The Halloween decorations have been packed away, fireworks have exploded and the air still smells of burnt embers and pumpkin but regardless of this, I’m hectically ordering baubles, downloading Now That’s What I Call Christmas and buying the most adorable wrapping paper the high street has to offer.

As I listen to Christmas Scrooges grumbling about the Coca Cola advert and sighing about my need to visit London’s Winter Wonderland for the fifth time, I can’t help but feel sorry for them.

Christmas is my yearly indulgence and I’m not giving it up for anyone. I live for the sights and smells of Winter, the cosy jumpers are building up and Christmas markets are already pencilled in the calendar to kick start the festivities.

Not even working in retail for three years, where Christmas starts in October and customers fight it out over the final turkeys, dampens my spirits. I start wrapping presents in October and sneakily filling my ears with Slade and Band Aid weeks before December rears its bitterly cold head.

The warming family atmosphere as the winter spice candles flicker on the windowsill is enough to make even the most cold hearted individual smile.

Serving up pigs in blankets and stuffing as crackers are pulled and awful jokes are sniggered at makes my entire year.

In short, just simply seeing people happy puts a smile on my face; the festive backdrop definitely helps though.

When the evening comes to an end and everyone has collapsed in a food coma I cannot help but feel warm and content. As grandparents snooze on the sofa and parents drunkenly discuss their childhood memories with Christmas music ringing in their ears, life feels perfectly balanced.

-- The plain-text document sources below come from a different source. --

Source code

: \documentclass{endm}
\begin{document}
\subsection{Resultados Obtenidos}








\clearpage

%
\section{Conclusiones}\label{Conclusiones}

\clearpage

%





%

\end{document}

I bombard the scrooges of festivity with Christmas carols and tinsel knowing that when Christmas eve rolls round and everyone gathers together filled with cheer, even the grouchiest of Grinches will inwardly smile as they become hysterical watching Home Alone while finishing off the Quality Streets.

I am constantly harassed by eye rolls from grizzly Grinches, ready waiting to rain on my parade with their ‘you’re not a child anymore’ speeches urging me to grow up.

No, I am not a child but regardless of this very obvious fact, all I want to do is bathe in Christmas magic. Much like that awful sweatshirt your Nan makes you every year Christmas celebrations are for life, not just for our childhood.